According to a study conducted by Transport & Environment (T&E), by 2035, running a truck on e-diesel costs 47% more than running a BEV (full electric) truck. “This is because the lower energy and maintenance costs of a battery-electric truck quickly offset its higher purchasing costs. Meanwhile, vehicles running on e-fuels would be significantly more expensive due to the high cost of a liter of e-fuel”, points out T&E.
Why trucks running on e-diesel are not so convenient?
The study (here’s another one by T&E about diesel vs electric trucks) compares the price of e-fuels in various scenarios, and even in the most optimistic scenario, e-fuels are still 15% more expensive than battery-electric trucks. This scenario envisages using e-fuels in a second-hand truck, and comparing a battery-electric truck with high battery and recharging costs.
Cost is a huge consideration for road freight companies, which is why battery-electric trucks are the way forward. E-fuels are a desperate attempt by the fuels industry to throw themselves a lifeline at the expense of hauliers operating on thin margins. Why force expensive e-fuels upon them when there is a cleaner and cheaper solution at their fingertips? Europe recently announced it will not use e-fuels in cars for good reason, so let’s put trucks on the same pathMax Mollière, e-mobility data analyst at T&E
In a typical case, as showed below, a truck powered by e-diesel would emit close to three times more GHG emissions over its lifetime than a BET charged with average grid electricity.
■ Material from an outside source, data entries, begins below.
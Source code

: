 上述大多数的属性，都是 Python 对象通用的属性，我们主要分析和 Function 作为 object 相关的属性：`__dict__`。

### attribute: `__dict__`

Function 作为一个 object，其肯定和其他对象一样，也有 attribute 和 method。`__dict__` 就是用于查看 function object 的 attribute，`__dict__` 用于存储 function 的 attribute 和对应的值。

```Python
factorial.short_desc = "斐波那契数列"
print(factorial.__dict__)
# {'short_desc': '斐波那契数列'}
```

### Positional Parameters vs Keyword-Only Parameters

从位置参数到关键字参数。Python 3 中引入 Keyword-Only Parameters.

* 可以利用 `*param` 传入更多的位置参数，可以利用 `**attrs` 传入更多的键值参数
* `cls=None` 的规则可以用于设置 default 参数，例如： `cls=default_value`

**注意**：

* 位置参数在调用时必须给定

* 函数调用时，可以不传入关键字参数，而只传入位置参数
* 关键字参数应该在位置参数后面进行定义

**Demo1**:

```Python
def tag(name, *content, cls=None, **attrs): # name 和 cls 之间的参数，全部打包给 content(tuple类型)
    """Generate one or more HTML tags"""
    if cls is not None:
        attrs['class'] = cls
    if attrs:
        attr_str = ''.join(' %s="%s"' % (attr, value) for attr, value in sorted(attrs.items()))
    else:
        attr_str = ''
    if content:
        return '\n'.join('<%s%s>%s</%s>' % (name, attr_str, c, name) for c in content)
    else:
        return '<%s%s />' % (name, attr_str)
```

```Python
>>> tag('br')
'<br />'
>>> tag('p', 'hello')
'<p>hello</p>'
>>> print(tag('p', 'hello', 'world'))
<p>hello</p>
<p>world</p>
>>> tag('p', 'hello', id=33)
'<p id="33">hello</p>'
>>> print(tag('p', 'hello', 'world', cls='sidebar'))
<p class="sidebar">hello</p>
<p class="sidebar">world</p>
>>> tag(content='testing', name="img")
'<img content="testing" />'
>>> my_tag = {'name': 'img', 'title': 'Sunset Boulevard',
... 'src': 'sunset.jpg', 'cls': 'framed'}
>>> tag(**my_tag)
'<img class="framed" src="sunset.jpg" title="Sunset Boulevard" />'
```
In a best-case scenario where 100% renewable energy is used for e-fuel production and BET charging, an e-diesel truck still emits 41% more than a BET. In spite of the higher manufacturing emissions due to battery production, e-fuel trucks emit much higher GHG emissions over their lifetime than BETs. This is because most of the GHG emissions are caused during the driving phase, and trucks have high mileage.
E-fuels production forecasts
Concawe, the oil industry’s research group, modelled that European production of e-fuels for road transport would reach 6 Mtoe in 2035. This would meet only 6% of trucks’ fuel demand in 2035. Current projections for imports of transport e-fuels only foresee imports of e-kerosene and e-ammonia, which would not apply for road transport. There are no public projections for import volumes of e-diesel or e-petrol from abroad into Europe, meaning the supply of e-fuels for trucks and cars would be very limited. “After its attempt with cars, the fossil fuel industry is hoping to resurrect e-fuels in trucks”, commented Max Mollière.